### THE PROBLEM
Answer with a single number, the count of lines in the material below that contain the word "compositions".

### EXTRACTED DATA
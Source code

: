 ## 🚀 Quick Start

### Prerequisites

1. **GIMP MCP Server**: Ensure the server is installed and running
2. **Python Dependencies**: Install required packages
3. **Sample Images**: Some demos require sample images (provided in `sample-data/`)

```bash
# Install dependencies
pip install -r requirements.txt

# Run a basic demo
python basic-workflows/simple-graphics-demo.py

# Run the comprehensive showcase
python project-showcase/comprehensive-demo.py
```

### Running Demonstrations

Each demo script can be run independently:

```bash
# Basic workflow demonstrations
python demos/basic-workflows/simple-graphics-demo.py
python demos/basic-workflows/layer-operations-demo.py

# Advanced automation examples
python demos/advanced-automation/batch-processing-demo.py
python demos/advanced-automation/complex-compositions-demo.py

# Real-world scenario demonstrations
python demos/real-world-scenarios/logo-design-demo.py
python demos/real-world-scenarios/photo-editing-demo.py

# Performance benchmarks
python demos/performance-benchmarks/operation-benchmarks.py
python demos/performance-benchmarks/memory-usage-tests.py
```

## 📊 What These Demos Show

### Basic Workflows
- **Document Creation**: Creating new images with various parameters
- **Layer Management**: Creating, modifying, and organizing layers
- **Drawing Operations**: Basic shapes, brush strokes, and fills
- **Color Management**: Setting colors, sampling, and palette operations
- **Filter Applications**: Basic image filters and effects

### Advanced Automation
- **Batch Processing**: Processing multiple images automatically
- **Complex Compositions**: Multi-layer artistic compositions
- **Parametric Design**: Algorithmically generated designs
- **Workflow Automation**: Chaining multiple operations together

### ANSWER FOR THE TASK
2